Starting with the line that contains "interested in using" and stopping after the line that contains "the article is", return each line below exactly as written, with no others.
# # # #
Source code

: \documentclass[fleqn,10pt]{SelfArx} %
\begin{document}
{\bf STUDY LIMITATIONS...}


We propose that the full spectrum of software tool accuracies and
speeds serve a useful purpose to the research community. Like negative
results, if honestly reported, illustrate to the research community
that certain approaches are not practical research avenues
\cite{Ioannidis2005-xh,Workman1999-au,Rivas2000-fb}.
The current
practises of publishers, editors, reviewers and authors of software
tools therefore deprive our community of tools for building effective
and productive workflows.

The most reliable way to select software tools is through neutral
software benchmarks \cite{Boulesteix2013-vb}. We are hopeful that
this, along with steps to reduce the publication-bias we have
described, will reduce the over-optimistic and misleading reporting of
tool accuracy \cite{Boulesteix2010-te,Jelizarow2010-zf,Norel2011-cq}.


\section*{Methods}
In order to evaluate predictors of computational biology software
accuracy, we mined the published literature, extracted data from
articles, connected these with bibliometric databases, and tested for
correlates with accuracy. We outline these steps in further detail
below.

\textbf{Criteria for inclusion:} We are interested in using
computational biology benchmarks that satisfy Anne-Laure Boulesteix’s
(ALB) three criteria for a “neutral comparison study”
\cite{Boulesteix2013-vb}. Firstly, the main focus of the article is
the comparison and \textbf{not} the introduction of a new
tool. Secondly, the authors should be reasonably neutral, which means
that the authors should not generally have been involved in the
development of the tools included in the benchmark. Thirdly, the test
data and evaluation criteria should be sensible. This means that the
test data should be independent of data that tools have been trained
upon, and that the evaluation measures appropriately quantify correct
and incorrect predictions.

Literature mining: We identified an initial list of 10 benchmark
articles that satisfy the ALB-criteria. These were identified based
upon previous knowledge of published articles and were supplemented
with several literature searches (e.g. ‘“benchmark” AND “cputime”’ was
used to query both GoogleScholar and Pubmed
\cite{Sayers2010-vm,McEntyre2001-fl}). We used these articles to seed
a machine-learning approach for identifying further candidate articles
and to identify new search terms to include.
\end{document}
# # # #
- [Answer to this exercise]
\textbf{Criteria for inclusion:} We are interested in using
computational biology benchmarks that satisfy Anne-Laure Boulesteix’s
(ALB) three criteria for a “neutral comparison study”
\cite{Boulesteix2013-vb}. Firstly, the main focus of the article is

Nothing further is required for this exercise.